Make an exact copy of every entry below, with the pictures left out.

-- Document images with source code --
————

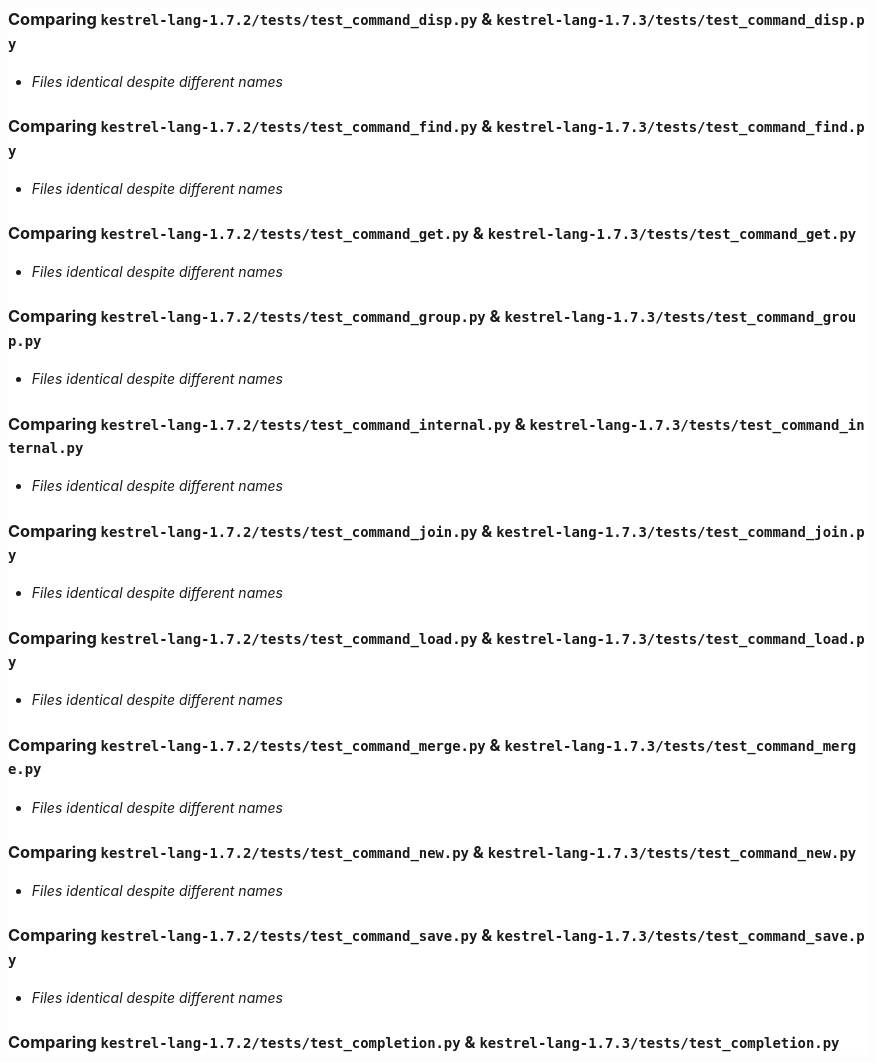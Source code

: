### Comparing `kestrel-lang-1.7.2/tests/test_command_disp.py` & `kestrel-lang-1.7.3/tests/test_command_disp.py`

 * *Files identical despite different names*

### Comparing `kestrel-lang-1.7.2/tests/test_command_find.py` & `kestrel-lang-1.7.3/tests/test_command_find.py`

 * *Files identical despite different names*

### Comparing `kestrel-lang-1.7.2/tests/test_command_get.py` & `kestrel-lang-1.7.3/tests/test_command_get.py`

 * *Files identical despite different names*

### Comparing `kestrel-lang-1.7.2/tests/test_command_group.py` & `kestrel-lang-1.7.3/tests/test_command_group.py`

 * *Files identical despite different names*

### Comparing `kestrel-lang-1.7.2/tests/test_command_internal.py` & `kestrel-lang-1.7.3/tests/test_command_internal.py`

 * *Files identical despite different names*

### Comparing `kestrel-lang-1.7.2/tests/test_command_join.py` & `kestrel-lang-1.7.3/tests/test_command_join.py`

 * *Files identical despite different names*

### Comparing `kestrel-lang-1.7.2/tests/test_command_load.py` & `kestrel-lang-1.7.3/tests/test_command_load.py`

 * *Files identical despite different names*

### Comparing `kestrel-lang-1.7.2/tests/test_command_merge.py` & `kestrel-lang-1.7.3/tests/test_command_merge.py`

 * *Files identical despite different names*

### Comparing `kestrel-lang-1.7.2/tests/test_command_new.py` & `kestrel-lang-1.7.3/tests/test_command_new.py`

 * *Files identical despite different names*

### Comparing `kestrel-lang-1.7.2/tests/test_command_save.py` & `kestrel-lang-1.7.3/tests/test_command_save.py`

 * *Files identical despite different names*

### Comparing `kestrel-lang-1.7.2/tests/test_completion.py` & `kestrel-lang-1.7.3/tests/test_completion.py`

————

-- Solution for this task --
Source code

:### Comparing `kestrel-lang-1.7.2/tests/test_command_disp.py` & `kestrel-lang-1.7.3/tests/test_command_disp.py`

 * *Files identical despite different names*

### Comparing `kestrel-lang-1.7.2/tests/test_command_find.py` & `kestrel-lang-1.7.3/tests/test_command_find.py`

 * *Files identical despite different names*

### Comparing `kestrel-lang-1.7.2/tests/test_command_get.py` & `kestrel-lang-1.7.3/tests/test_command_get.py`

 * *Files identical despite different names*

### Comparing `kestrel-lang-1.7.2/tests/test_command_group.py` & `kestrel-lang-1.7.3/tests/test_command_group.py`

 * *Files identical despite different names*

### Comparing `kestrel-lang-1.7.2/tests/test_command_internal.py` & `kestrel-lang-1.7.3/tests/test_command_internal.py`

 * *Files identical despite different names*

### Comparing `kestrel-lang-1.7.2/tests/test_command_join.py` & `kestrel-lang-1.7.3/tests/test_command_join.py`

 * *Files identical despite different names*

### Comparing `kestrel-lang-1.7.2/tests/test_command_load.py` & `kestrel-lang-1.7.3/tests/test_command_load.py`

 * *Files identical despite different names*

### Comparing `kestrel-lang-1.7.2/tests/test_command_merge.py` & `kestrel-lang-1.7.3/tests/test_command_merge.py`

 * *Files identical despite different names*

### Comparing `kestrel-lang-1.7.2/tests/test_command_new.py` & `kestrel-lang-1.7.3/tests/test_command_new.py`

 * *Files identical despite different names*

### Comparing `kestrel-lang-1.7.2/tests/test_command_save.py` & `kestrel-lang-1.7.3/tests/test_command_save.py`

 * *Files identical despite different names*

### Comparing `kestrel-lang-1.7.2/tests/test_completion.py` & `kestrel-lang-1.7.3/tests/test_completion.py`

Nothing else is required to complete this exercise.